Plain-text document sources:
____

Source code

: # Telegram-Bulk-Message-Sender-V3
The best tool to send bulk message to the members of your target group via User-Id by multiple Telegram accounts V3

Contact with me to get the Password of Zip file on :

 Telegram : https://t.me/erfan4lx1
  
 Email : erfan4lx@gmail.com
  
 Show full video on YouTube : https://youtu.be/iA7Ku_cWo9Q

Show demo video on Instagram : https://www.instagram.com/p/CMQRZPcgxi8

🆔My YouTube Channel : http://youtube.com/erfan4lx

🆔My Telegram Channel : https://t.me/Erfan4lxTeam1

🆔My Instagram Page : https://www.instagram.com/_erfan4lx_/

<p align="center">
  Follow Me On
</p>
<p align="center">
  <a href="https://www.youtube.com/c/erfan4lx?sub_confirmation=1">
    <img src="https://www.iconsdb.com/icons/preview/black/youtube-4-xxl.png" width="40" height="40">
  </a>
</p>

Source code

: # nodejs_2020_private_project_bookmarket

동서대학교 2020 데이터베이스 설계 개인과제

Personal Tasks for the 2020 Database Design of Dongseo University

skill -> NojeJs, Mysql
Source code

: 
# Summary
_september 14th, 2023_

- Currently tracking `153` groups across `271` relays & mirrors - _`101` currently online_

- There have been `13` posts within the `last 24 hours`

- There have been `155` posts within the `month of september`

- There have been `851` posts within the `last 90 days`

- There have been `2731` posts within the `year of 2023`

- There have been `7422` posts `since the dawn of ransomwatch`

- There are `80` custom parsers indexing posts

____

Tell me how many lines in the entries contain the string "Instagram", and give nothing besides that number.

2